Thursday 16 January 2014

Prayer Letter: May Day


A good friend recently explained that - as a distress call - the term “May Day” is really from the French SVP m’aider meaning “please help me”.  Well, this is only a call for help in the usual mode of a prayer letter…

Most of you (if not all) also get the intermittent C4L Bulletins, so you have heard that several government grants are immanent for C4L.  That is a huge lift to me personally, although it is more of a medium term factor than short term relief.  This is because government funding moves with glacial slowness.

However, these recent funding approvals should lift C4L to a new plateau in terms of government funding of training through “learnerships” (a combined work-study approach).  This is part of C4L’s 10-year strategy for sustainability – and succession.  I do not see C4L getting past me in its current incarnation.  It has to outgrow the incarnation before it can outgrow me!  So the ascent has begun…

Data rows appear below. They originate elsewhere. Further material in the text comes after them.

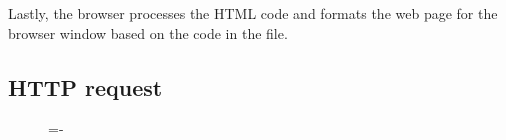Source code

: \documentclass[a4paper]{systems-software}
\begin{document}
Lastly, the browser processes the HTML code and formats the web page for the browser window based on the code in the file.


\newpage

\subsection*{HTTP request}

\begin{figure}[H]
	\lineskip=-\fboxrule
\end{figure}
\end{document}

I have often quoted the adage that the role of nonprofits leaders is “to comfort the afflicted and to afflict the comfortable”.  In the following poem, which I wrote recently, you can find me caught in this role of intermediation.  Frankly it’s not a pleasant place to be.  Comforting the afflicted has a nice “look and feel” to it - until you recognize the inherent pitfalls.  But afflicting the comfortable can only be described as an occupational hazard for NGO directors. 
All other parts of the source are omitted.